Grantaire’s sure his face lights up with the idea that comes to him. “No thanks,” he says, “I’m hungry for something different.”

Enjolras pauses, hand cupping Corn Pops halfway between the box and his mouth. “Oh?”

“You up for a field trip?” Grantaire waggles his eyebrows.

“Why not,” Enjolras says. 

He plays it cool, face that usual impenetrable mask, but Grantaire is sure that Enjolras is surprised when they veer away from his van and back towards the rapidly disassembling tour landscape. Grantaire is sure-footed but Enjolras trails a step behind him, hesitating at each turn. 

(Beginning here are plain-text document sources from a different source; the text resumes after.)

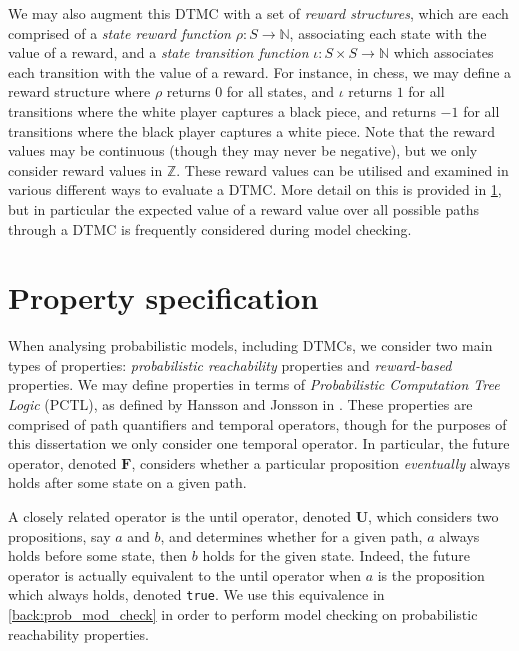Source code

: We may also augment this DTMC with a set of \emph{reward structures}, which are each comprised of a \emph{state reward function} $\rho : S \rightarrow \mathbb{N}$, associating each state with the value of a reward, and a \emph{state transition function} $\iota : S \times S \rightarrow \mathbb{N}$ which associates each transition with the value of a reward. For instance, in chess, we may define a reward structure where $\rho$ returns $0$ for all states, and $\iota$ returns $1$ for all transitions where the white player captures a black piece, and returns $-1$ for all transitions where the black player captures a white piece. Note that the reward values may be continuous (though they may never be negative), but we only consider reward values in $\mathbb{Z}$. These reward values can be utilised and examined in various different ways to evaluate a DTMC. More detail on this is provided in \ref{back:prop_spec}, but in particular the expected value of a reward value over all possible paths through a DTMC is frequently considered during model checking.

\section{Property specification}
\label{back:prop_spec}

When analysing probabilistic models, including DTMCs, we consider two main types of properties: \emph{probabilistic reachability} properties and \emph{reward-based} properties. We may define properties in terms of \emph{Probabilistic Computation Tree Logic} (PCTL), as defined by Hansson and Jonsson in \cite{hansson_logic_1994}. These properties are comprised of path quantifiers and temporal operators, though for the purposes of this dissertation we only consider one temporal operator. In particular, the future operator, denoted $\mathbf{F}$, considers whether a particular proposition \emph{eventually} always holds after some state on a given path.

A closely related operator is the until operator, denoted  $\mathbf{U}$, which considers two propositions, say $a$ and $b$, and determines whether for a given path, $a$ always holds before some state, then $b$ holds for the given state. Indeed, the future operator is actually equivalent to the until operator when $a$ is the proposition which always holds, denoted \verb+true+. We use this equivalence in \ref{back:prob_mod_check} in order to perform model checking on probabilistic reachability properties.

“We have to be quick if we’re going to make it,” Grantaire whispers, trying to play up the mystery. Perplexed Enjolras furrows his brow adorably. It’s not at all like angry Enjolras, or even serious and concentrating on chords Enjolras.

Grantaire should probably stop categorizing Enjolras’s facial expressions while he’s ahead. 

They dodge past the empty sound tent being taken down. Its board and wires are already wrapped and loaded, and just a few scattered techs remain, packing away the last of things. Most of the vendors have closed and packed up for the night, but Grantaire sees the back door open on the one he’s aiming for. 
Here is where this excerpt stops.